### Material provided

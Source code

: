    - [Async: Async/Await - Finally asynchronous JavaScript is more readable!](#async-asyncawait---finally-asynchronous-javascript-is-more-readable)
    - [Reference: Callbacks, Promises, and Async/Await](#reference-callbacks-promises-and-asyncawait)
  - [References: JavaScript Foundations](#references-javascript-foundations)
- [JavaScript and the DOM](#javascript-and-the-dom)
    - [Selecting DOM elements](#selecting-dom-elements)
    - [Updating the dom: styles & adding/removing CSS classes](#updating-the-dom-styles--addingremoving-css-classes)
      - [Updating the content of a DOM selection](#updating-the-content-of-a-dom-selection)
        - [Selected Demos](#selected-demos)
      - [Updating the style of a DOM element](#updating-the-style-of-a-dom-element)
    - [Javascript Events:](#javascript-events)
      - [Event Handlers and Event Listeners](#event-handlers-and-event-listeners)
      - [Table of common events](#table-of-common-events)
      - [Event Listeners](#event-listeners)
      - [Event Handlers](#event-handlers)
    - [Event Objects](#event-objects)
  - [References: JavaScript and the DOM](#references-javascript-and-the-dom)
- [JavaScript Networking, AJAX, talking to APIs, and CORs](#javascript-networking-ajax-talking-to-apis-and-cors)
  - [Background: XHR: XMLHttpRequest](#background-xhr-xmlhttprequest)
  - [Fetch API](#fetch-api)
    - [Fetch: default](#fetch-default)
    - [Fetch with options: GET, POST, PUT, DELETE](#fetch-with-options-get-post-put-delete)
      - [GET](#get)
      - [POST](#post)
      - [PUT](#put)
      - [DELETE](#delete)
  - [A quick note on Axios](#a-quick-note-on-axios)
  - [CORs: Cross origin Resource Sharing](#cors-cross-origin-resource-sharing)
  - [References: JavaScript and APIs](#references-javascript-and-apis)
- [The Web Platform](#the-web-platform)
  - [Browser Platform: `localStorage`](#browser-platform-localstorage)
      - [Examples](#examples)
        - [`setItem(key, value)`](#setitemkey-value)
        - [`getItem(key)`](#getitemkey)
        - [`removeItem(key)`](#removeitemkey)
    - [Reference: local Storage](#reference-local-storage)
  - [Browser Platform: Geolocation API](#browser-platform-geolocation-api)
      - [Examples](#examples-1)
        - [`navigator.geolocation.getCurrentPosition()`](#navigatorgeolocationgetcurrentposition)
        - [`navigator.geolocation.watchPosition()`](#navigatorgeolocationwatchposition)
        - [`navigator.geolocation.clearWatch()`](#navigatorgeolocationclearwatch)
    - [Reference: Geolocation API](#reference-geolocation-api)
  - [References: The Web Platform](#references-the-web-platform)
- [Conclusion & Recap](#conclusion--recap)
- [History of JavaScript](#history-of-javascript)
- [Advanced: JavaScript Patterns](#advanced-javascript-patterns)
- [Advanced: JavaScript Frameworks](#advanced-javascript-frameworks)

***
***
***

--

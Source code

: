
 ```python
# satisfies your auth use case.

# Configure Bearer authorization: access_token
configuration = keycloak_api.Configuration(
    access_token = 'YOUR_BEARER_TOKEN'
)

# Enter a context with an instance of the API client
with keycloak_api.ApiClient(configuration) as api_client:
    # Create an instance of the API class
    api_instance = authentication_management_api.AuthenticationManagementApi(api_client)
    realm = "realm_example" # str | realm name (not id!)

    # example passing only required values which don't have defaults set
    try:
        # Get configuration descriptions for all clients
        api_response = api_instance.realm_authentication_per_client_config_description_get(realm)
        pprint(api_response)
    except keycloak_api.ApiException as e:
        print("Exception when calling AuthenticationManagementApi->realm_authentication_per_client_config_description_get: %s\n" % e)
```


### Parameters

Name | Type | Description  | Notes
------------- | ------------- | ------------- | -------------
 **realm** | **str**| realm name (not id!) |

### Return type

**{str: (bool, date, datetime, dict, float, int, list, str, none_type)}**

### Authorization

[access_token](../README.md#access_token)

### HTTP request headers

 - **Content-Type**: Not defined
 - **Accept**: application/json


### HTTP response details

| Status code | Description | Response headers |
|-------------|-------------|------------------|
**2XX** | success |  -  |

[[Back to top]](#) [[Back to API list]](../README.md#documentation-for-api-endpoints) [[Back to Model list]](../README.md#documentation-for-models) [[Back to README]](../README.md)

### Exercise goal
Please copy out every line in the listing that has the string "with".

### Answer space
    - [Fetch with options: GET, POST, PUT, DELETE](#fetch-with-options-get-post-put-delete)
# Enter a context with an instance of the API client
with keycloak_api.ApiClient(configuration) as api_client:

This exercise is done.